3) In rapporto allo Spirito Santo, di cui Gesù ci ha ottenuto l’effusione sulla croce. L’opera dello Spirito è la riconciliazione con Dio ed energia di comunione. Se Luca, nella prima lettura, descrive la prima comunità cristiana con un cuor solo e un’anima sola, non tratteggia un idillio, ma ne rivela la tensione dinamica, la tensione di una vita nella fede del Risorto, che diventa radice di umanità nuova, la cui cifra è appunto la comunione. Nel canone eucaristico, quando si invoca la discesa dello Spirito Santo sulla comunità dei credenti, è per essere abilitati a vivere ‘un cuor solo e un’anima sola’, in tutta fraternità.

Come si può partecipare allora al dono della pace da parte del Risorto? L’episodio di Tommaso risponde a tale domanda. Quando Tommaso protesta la sua incredulità non è per mancanza di fede, ma perché si è trovato così coinvolto nella vicenda di Gesù, al quale aveva aderito con tutto il cuore (Tommaso non è un pavido, un insicuro; le altre due volte che il vangelo di Giovanni parla di Tommaso ce lo presenta come un uomo generoso, pronto ad andare a morire con Gesù), che non vuole illudersi. Il suo dubbio procede da un cuore che ha preso molto sul serio la vicenda di Gesù. Quando Gesù, ricomparendo, gli dice di mettere la mano nel costato e nelle cicatrici, non ha bisogno di ricredersi, di scusarsi: è tutto teso a quel Signore che ha sempre voluto seguire e che ora riconosce per davvero “mio Signore e mio Dio”, la più solenne professione di fede dei vangeli, compimento della promessa di Dio al suo popolo: “Io sarò il loro Dio ed essi il mio popolo” (Ger 31,33; 24,7; 32,38; Ez 11,20; 14,11; 37,23; Zac 8,8). In quel mio c’è tutto l’anelito del suo cuore, la sua esperienza di lui; in quel Signore e Dio c’è tutta la rivelazione di Gesù al suo cuore. Con quella professione di fede gli scende in cuore la pace che Gesù aveva offerto comparendo davanti ai suoi discepoli.

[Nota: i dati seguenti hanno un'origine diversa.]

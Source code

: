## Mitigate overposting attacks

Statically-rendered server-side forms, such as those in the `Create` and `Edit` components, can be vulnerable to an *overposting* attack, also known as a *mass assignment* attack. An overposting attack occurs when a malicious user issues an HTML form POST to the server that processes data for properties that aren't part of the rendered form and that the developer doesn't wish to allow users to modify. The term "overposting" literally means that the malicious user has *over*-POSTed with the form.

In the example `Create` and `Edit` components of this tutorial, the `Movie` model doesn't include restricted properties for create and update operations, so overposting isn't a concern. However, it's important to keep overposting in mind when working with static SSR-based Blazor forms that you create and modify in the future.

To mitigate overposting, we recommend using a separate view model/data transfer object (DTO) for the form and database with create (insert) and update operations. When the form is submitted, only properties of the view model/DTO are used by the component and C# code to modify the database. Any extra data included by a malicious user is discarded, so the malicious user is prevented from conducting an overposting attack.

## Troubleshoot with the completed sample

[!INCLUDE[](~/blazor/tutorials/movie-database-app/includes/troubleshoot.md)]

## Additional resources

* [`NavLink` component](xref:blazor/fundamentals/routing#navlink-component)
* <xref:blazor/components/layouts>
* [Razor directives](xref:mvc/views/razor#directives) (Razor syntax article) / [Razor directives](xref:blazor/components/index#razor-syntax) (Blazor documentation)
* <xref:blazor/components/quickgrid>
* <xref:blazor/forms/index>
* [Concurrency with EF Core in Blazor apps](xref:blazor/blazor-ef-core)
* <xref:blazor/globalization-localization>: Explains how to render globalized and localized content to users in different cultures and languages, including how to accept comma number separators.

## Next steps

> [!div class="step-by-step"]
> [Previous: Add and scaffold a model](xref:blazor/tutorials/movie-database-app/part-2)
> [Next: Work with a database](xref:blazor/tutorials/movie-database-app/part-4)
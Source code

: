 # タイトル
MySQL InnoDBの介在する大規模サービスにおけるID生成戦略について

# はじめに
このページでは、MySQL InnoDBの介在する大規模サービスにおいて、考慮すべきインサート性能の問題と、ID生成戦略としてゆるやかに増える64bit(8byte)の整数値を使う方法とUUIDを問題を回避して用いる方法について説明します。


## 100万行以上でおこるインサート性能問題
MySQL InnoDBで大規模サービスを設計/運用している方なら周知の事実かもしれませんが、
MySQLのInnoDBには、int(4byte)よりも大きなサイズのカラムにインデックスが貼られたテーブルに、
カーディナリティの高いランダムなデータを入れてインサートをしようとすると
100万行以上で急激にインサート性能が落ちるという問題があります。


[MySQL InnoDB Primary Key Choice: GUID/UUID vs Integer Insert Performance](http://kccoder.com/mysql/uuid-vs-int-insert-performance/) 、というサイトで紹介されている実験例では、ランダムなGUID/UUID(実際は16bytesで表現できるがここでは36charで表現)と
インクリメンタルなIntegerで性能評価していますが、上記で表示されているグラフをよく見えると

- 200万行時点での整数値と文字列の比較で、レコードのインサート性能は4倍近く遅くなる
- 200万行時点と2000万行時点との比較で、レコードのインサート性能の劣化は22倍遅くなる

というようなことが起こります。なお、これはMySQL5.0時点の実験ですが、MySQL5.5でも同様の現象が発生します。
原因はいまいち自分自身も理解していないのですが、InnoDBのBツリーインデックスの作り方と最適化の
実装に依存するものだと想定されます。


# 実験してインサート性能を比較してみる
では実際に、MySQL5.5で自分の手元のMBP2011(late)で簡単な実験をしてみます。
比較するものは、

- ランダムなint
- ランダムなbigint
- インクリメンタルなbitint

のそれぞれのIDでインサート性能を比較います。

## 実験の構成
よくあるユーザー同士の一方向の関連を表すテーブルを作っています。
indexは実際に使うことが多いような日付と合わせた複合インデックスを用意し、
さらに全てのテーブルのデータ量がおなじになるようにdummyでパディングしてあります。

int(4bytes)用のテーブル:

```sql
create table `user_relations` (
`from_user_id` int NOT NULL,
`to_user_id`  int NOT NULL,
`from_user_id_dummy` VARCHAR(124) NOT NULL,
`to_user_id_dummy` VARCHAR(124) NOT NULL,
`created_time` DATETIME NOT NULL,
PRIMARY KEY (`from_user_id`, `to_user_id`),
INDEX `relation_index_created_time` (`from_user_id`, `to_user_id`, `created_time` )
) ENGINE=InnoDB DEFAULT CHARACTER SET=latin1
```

Nella vicenda terrena di Gesù, la pace sigilla l’inizio e la fine, rivelazione e dono del Dio misericordioso verso gli uomini. Al presepio di Betlemme gli angeli annunciano la pace; nel discorso all’ultima cena, Gesù promette la sua pace; dopo la risurrezione Gesù dona la sua pace e con la nostra professione di fede quella pace scende nel cuore e ne occupa le sorgenti. Quella pace è a prova di ogni tipo di male perché si colloca così profondamente alle radici dei cuori che non può essere rapita da niente e da nessuno. Quella pace ci è riofferta nella celebrazione eucaristica quando, prima della comunione, il sacerdote ricorda: “Signore Gesù Cristo, che hai detto ai tuoi apostoli: ‘Vi lascio la mia pace, vi do la mia pace’, non guardare ai nostri peccati, ma alla fede della tua Chiesa, e donale unità e pace secondo la tua volontà”.

Gesù poi aggiunge: “Perché mi hai veduto, tu hai creduto; beati quelli che non hanno visto e hanno creduto”. Forse l’allusione è allo stesso autore del vangelo di cui si dice che vide e credette quando visitò la tomba vuota pur senza aver visto il Signore (cf. Gv 20,8). Noi tutti che veniamo dopo gli apostoli e che crediamo alla loro testimonianza, non vediamo il Signore eppure crediamo e lo amiamo (cf. 1Pt 1,8). È la beatitudine della fede che si risolve in visione e non della visione che porta alla fede. Non penso che Gesù voglia dire che si deve credere e basta, senza vedere, quasi che fosse riservato un premio speciale alla fede. È tipico invece della fede aprire gli occhi alla visione. Solo che la visione non precede, non può servire di giustificazione alla fede. Sarà la fede a introdurre alla visione. Questo promette la beatitudine di Gesù.